La liberté était aussi dans l’approche : vous pouviez foncer dans le tas, ou contourner certains ennemis grâce à vos pouvoirs. Mais dans tous les cas, il fallait assumer votre nature vampirique : le sang était une ressource indispensable, et chaque paysan croisé devenait une potentielle bouteille de soda rouge, prête à être débouchée.
Une technique solide malgré des faiblesses

Pour un jeu de 1996, Blood Omen impressionnait par la richesse de son univers. Les cinématiques en images de synthèse participaient à l’immersion, et le doublage anglais donnait une vraie épaisseur au personnage de Kain. Sa voix grave et cynique faisait de lui un anti-héros charismatique, à mille lieues des héros génériques de l’époque. Nosgoth possédait une identité visuelle et narrative forte. Entre fantasy sombre, horreur vampirique et tragédie shakespearienne, le monde du jeu dégageait une atmosphère unique qui reste mémorable encore aujourd’hui.

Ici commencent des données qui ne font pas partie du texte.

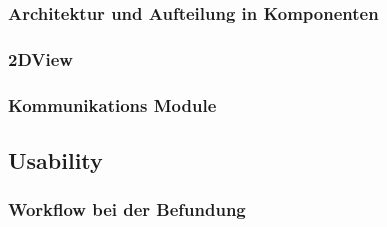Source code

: \subsubsection{Architektur und Aufteilung in Komponenten}
\label{sec:Architektur und Aufteilung in Komponenten}

\subsubsection{2DView}
\label{sec:2DView}


\subsubsection{Kommunikations Module}
\label{sec:Kommunikations Module}

\subsection{Usability}
\label{sec:Usability}

\subsubsection{Workflow bei der Befundung}
\label{sec:Workflow bei der Befundung}

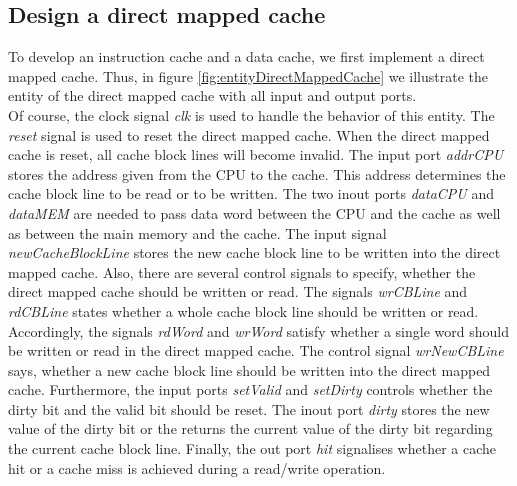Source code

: \newpage
\subsection{Design a direct mapped cache}
\label{sec:designDirectMappedCache}
To develop an instruction cache and a data cache, we first implement a direct mapped cache. Thus, in figure \ref{fig:entityDirectMappedCache} we illustrate the entity of the direct mapped cache with all input and output ports.\\
Of course, the clock signal \textit{clk} is used to handle the behavior of this entity. The \textit{reset} signal is used to reset the direct mapped cache. When the direct mapped cache is reset, all cache block lines will become invalid. The input port \textit{addrCPU} stores the address given from the CPU to the cache. This address determines the cache block line to be read or to be written. The two inout ports \textit{dataCPU} and \textit{dataMEM} are needed to pass data word between the CPU and the cache as well as between the main memory and the cache. The input signal \textit{newCacheBlockLine} stores the new cache block line to be written into the direct mapped cache. Also, there are several control signals to specify, whether the direct mapped cache should be written or read. The signals \textit{wrCBLine} and \textit{rdCBLine} states whether a whole cache block line should be written or read. Accordingly, the signals \textit{rdWord} and \textit{wrWord} satisfy whether a single word should be written or read in the direct mapped cache. The control signal \textit{wrNewCBLine} says, whether a new cache block line should be written into the direct mapped cache. Furthermore, the input ports \textit{setValid} and \textit{setDirty} controls whether the dirty bit and the valid bit should be reset. The inout port \textit{dirty} stores the new value of the dirty bit or the returns the current value of the dirty bit regarding the current cache block line. Finally, the out port \textit{hit} signalises whether a cache hit or a cache miss is achieved during a read/write operation.


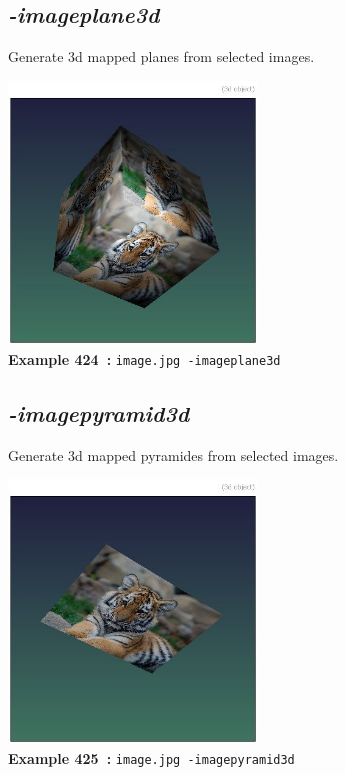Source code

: \documentclass[a4paper,11pt,twoside]{book}
\begin{document}
\subsection{\emph{-imageplane3d} }\vspace*{-0.5em}
Generate 3d mapped planes from selected images.
\begin{center}\includegraphics[keepaspectratio=true,height=7cm,width=\textwidth]{img/gmic_def424.jpg}\\
{\footnotesize \textbf{Example 424~:} \texttt{image.jpg -imageplane3d}}
\end{center}

\subsection{\emph{-imagepyramid3d} }\vspace*{-0.5em}
Generate 3d mapped pyramides from selected images.
\begin{center}\includegraphics[keepaspectratio=true,height=7cm,width=\textwidth]{img/gmic_def425.jpg}\\
{\footnotesize \textbf{Example 425~:} \texttt{image.jpg -imagepyramid3d}}
\end{center}
\end{document}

Les dialogues étaient particulièrement travaillés, avec un vocabulaire riche et une narration ambitieuse. Peu de jeux des années 1990 accordaient autant d’importance à leur scénario. Kain était loin du héros traditionnel. Égoïste, cruel et manipulateur, il apportait une profondeur rare au récit. Son évolution constitue l’un des principaux moteurs de l’aventure. Au fil de l’aventure, Kain gagnait de nouvelles formes et de nouveaux pouvoirs qui ouvraient progressivement l’exploration du monde, renforçant le sentiment de puissance.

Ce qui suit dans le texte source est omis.